*Task description*.
If a line of the data below contains the string "willing", copy it into your answer.

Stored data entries
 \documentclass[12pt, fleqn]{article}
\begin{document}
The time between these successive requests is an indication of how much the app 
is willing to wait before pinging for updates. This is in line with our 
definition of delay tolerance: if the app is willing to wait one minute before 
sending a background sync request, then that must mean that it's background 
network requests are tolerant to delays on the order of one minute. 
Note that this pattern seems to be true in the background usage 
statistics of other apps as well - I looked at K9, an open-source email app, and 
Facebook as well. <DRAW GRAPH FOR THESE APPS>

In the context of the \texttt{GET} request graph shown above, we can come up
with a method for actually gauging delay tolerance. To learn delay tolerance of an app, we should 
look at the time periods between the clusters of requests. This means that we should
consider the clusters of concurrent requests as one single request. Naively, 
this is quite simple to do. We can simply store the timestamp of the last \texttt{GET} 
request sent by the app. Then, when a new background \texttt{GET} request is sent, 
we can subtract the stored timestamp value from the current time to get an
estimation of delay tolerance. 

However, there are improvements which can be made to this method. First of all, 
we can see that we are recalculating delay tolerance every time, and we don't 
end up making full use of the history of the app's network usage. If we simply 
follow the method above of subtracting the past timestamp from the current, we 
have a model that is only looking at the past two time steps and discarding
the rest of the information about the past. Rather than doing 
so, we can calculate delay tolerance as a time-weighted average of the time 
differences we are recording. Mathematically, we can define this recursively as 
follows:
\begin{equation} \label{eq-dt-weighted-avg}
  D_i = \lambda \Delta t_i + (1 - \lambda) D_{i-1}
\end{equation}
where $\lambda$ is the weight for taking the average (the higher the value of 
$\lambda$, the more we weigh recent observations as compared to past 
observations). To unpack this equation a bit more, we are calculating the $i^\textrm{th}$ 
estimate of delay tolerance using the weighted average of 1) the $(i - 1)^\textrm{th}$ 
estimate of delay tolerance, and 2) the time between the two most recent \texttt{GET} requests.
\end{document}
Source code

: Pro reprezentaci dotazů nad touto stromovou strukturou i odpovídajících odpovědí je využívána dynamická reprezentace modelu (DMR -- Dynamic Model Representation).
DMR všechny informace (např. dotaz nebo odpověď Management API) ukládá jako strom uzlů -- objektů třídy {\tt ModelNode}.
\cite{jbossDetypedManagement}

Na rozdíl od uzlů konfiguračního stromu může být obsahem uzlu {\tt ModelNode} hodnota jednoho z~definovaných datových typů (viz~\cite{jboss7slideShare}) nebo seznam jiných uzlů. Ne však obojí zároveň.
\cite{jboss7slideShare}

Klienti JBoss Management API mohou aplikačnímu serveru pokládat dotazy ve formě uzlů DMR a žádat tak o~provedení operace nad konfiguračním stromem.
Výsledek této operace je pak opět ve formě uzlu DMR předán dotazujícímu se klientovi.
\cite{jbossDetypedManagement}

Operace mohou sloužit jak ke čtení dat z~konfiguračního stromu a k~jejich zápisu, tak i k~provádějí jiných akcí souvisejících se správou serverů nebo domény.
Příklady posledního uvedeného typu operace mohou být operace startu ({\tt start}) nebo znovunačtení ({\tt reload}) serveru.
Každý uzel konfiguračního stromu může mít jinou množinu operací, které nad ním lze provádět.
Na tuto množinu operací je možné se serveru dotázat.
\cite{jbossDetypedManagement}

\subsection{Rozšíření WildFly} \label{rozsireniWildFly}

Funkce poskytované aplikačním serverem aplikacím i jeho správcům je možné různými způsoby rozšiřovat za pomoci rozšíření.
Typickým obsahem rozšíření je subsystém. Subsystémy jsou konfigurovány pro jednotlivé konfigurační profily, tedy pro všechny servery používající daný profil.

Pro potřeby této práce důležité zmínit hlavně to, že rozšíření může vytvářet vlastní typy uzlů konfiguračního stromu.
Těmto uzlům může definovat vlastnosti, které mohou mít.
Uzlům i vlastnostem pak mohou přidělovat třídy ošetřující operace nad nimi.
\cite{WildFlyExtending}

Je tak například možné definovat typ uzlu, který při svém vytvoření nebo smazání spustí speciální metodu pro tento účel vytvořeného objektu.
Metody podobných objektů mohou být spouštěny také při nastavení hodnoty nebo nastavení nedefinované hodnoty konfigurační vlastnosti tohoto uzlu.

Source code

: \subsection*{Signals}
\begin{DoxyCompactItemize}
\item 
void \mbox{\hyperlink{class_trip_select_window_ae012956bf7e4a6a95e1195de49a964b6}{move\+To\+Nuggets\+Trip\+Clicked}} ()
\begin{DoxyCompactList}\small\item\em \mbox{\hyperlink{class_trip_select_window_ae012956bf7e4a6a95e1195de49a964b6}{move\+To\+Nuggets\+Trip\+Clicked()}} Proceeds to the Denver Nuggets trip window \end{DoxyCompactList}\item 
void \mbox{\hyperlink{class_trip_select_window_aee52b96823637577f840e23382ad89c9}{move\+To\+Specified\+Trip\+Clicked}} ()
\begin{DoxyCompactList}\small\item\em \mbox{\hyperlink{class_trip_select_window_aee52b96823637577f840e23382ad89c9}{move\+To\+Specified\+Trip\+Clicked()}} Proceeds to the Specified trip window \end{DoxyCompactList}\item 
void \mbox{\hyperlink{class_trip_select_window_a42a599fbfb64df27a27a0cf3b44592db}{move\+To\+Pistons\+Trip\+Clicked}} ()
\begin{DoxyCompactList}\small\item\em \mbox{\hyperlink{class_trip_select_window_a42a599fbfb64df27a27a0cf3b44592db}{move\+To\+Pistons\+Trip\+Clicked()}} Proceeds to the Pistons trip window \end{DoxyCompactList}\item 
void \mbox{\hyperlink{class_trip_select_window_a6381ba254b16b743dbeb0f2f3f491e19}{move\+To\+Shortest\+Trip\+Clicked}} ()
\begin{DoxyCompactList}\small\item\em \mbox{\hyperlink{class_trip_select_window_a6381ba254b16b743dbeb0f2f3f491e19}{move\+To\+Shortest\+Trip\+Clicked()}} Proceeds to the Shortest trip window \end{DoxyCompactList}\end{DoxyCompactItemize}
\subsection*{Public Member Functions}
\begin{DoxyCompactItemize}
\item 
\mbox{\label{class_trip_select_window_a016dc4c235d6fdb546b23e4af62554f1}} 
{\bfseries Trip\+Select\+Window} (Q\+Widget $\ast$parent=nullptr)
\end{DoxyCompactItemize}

*Response for this exercise*.
is willing to wait before pinging for updates. This is in line with our 
definition of delay tolerance: if the app is willing to wait one minute before 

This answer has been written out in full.